United States District Court, Northern District of California
Feb 1, 2024
23-cv-04032-VKD (N.D. Cal. Feb. 1, 2024)

Opinion

23-cv-04032-VKD

02-01-2024

ERIK ESTAVILLO, Plaintiff, v. DAVE CORTESE, et al., Defendants.


ORDER DENYING PLAINTIFF'S MOTION FOR RECUSAL OR DISQUALIFICATION

RE: DKT. NO. 32

VIRGINIA K. DEMARCHI, UNITED STATES MAGISTRATE JUDGE

Plaintiff Erik Estavillo filed this action alleging that defendants violated Title III of the Americans with Disabilities Act (“ADA”) when they refused his request for a third parking permit, beyond the two permits customarily allowed for residents at the County Club Villa Apartments (“Apartments”). See Dkt. No. 1; see also Dkt. No. 21 at 3. His complaint requests, among other things, “[a] declaration that Defendants' policy of not allowing disabled residents to park in designated handicapped parking spaces is in violation of the ADA” and an “[i]njunction prohibiting Defendants from enforcing this policy.” Dkt. No. 1 at 9.

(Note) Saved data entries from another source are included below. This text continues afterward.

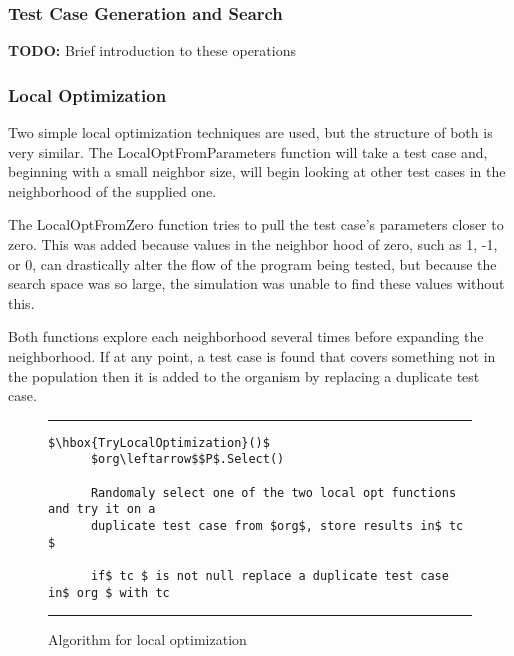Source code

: \documentclass[runningheads]{llncs}
\begin{document}
\subsubsection{Test Case Generation and Search} 
\textbf{TODO:} Brief introduction to these operations


\FloatBarrier
\subsubsection{Local Optimization}

Two simple local optimization techniques are used, but the structure of both is very similar. The LocalOptFromParameters function will take a test case and, beginning with a small neighbor size, will begin looking at other test cases in the neighborhood of the supplied one. 

The LocalOptFromZero function tries to pull the test case's parameters closer to zero. This was added because values in the neighbor hood of zero, such as 1, -1, or 0, can drastically alter the flow of the program being tested, but because the search space was so large, the simulation was unable to find these values without this.

Both functions explore each neighborhood several times before expanding the neighborhood. If at any point, a test case is found that covers something not in the population then it is added to the organism by replacing a duplicate test case.


\begin{figure}[h!]
\begin{center}
\hrule
\medskip
\begin{Verbatim}[fontfamily=tt, xleftmargin=10pt, commandchars=\\\{\},
codes={\catcode`$=3\catcode`^=7\catcode`_=8}]
$\hbox{TryLocalOptimization}()$
      $org\leftarrow$$P$.Select()
		
      Randomaly select one of the two local opt functions and try it on a 
      duplicate test case from $org$, store results in$ tc $
		
      if$ tc $ is not null replace a duplicate test case in$ org $ with tc
\end{Verbatim}
\hrule
\end{center}
\caption{Algorithm for local optimization \label{fig:lcOpt}}
\end{figure}
\end{document}
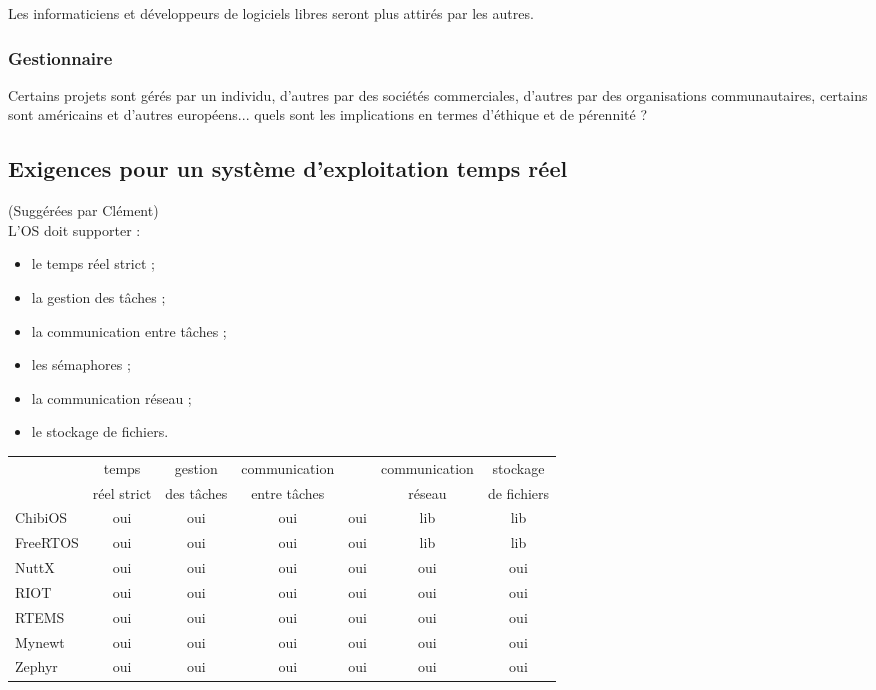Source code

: Les informaticiens et développeurs de logiciels libres seront plus attirés par les
autres.\\

\subsubsection{Gestionnaire}
Certains projets sont gérés par un individu, d'autres par des sociétés commerciales,
d'autres par des organisations communautaires, certains sont américains et d'autres
européens... quels sont les implications en termes d'éthique et de pérennité ?

\subsection{Exigences pour un système d'exploitation temps réel}
(Suggérées par Clément)\\
L'OS doit supporter :
\begin{itemize}
	\item le temps réel strict ;
	\item la gestion des tâches ;
	\item la communication entre tâches ;
	\item les sémaphores ;
	\item la communication réseau ;
	\item le stockage de fichiers.\\
\end{itemize}

{\footnotesize
\begin{tabular}{lcccccc}
\toprule

		 & temps 	   & gestion	& communication & \MR{2}{sémaphores} & communication & stockage		\\
		 & réel strict & des tâches & entre tâches  &					 & réseau		 & de fichiers	\\
\midrule
ChibiOS	 &		oui	   &	oui		&		oui	 	&		oui			 &		lib		 &		lib		\\
FreeRTOS &		oui	   &	oui		&		oui	 	&		oui	 		 &		lib		 &		lib		\\
NuttX	 &		oui	   &	oui		&		oui	 	&		oui			 &		oui		 &		oui		\\
RIOT	 &		oui	   &	oui		&		oui	 	&		oui			 &		oui		 &		oui		\\
RTEMS	 &		oui	   &	oui		&		oui	 	&		oui			 &		oui		 &		oui		\\
Mynewt	 &		oui	   &	oui		&		oui	 	&		oui			 &		oui		 &		oui		\\
Zephyr	 &		oui	   &	oui		&		oui	 	&		oui			 &		oui		 &		oui		\\
\bottomrule
\end{tabular}
}
\\\\

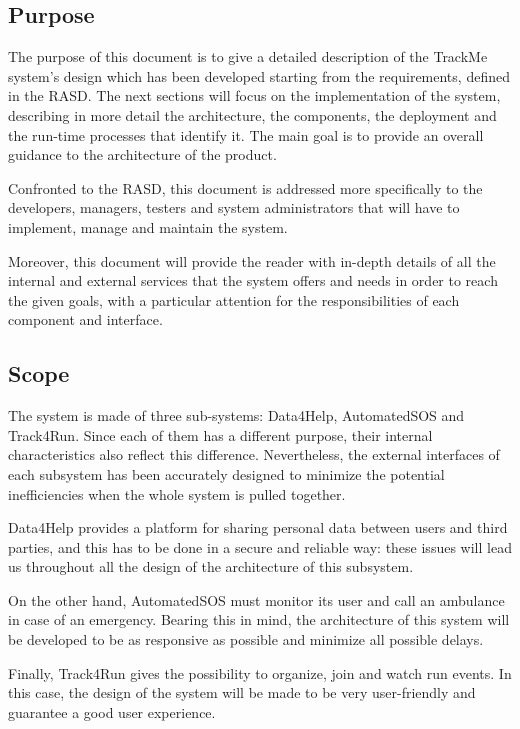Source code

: \subsection{Purpose}
The purpose of this document is to give a detailed description of the TrackMe system's design which has been developed starting from the requirements, defined in the RASD. The next sections will focus on the implementation of the system, describing in more detail the architecture, the components, the deployment  and the run-time processes that identify it.
The main goal is to provide an overall guidance to the architecture of the product.

Confronted to the RASD, this document is addressed more specifically to the developers, managers, testers and system administrators that will have to implement, manage and maintain the system.

Moreover, this document will provide the reader with in-depth details of all the internal and external services that the system offers and needs in order to reach the given goals, with a particular attention for the responsibilities of each component and interface.
 
\subsection{Scope}

The system is made of three sub-systems: Data4Help, AutomatedSOS and Track4Run. 
Since each of them has a different purpose, their internal characteristics also reflect this difference. Nevertheless, the external interfaces of each subsystem has been accurately designed to minimize the potential inefficiencies when the whole system is pulled together.

Data4Help provides a platform for sharing personal data between users and third parties, and this has to be done in a secure and reliable way: these issues will lead us throughout all the design of the architecture of this subsystem.

On the other hand, AutomatedSOS must monitor its user and call an ambulance in case of an emergency. Bearing this in mind, the architecture of this system will be developed to be as responsive as possible and minimize all possible delays.

Finally, Track4Run gives the possibility to organize, join and watch run events. In this case, the design of the system will be made to be very user-friendly and guarantee a good user experience.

When the parties failed to comply Court's “Scheduling Order for Cases Asserting Denial of Right of Access under Americans with Disabilities Act, Title II & III (42 U.S.C. §§ 12131-89)” (Dkt. No. 2), the Court directed them to submit status reports “advising as to (1) the status of the action; (2) a proposed schedule for any further proceedings, as may be necessary; and (3) any other matters that may facilitate a just and efficient disposition of this case.” Dkt. No. 27. In his status report, Mr. Estavillo stated that he no longer lives at the Apartments. See Dkt. No. 28 at 1; see also Dkt. No. 26 at 1. In their status report, defendants asserted that they intended to seek dismissal of Mr. Estavillo's ADA claim, on the ground that the ADA does not apply to private residences. See Dkt. No. 29. The Court set a schedule for the parties to brief matters raised in their reports, including whether Mr. Estavillo's representations about his change of residence mooted his ADA claim. Dkt. No. 31.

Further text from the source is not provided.